YOUR OBJECTIVE:
Repeat exactly the line that includes "is multiple arity." and all lines after it, ending with the last line of the listing below.
_ _ _ _
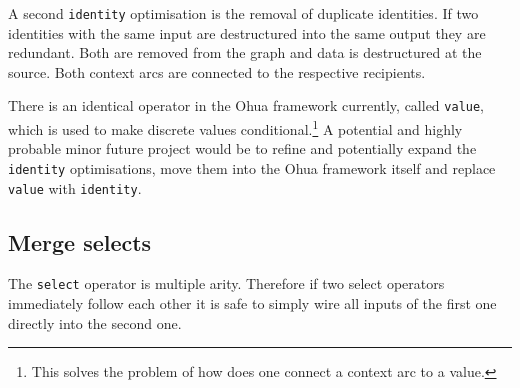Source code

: A second \texttt{identity} optimisation is the removal of duplicate identities.
If two identities with the same input are destructured into the same output they are redundant.
Both are removed from the graph and data is destructured at the source.
Both context arcs are connected to the respective recipients.

There is an identical operator in the Ohua framework currently, called \texttt{value}, which is used to make discrete values conditional.\footnote{This solves the problem of how does one connect a context arc to a value.}
A potential and highly probable minor future project would be to refine and potentially expand the \texttt{identity} optimisations, move them into the Ohua framework itself and replace \texttt{value} with \texttt{identity}.

\subsection{Merge selects}

The \texttt{select} operator is multiple arity.
Therefore if two select operators immediately follow each other it is safe to simply wire all inputs of the first one directly into the second one.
_ _ _ _
TASK SOLUTION:
The \texttt{select} operator is multiple arity.
Therefore if two select operators immediately follow each other it is safe to simply wire all inputs of the first one directly into the second one.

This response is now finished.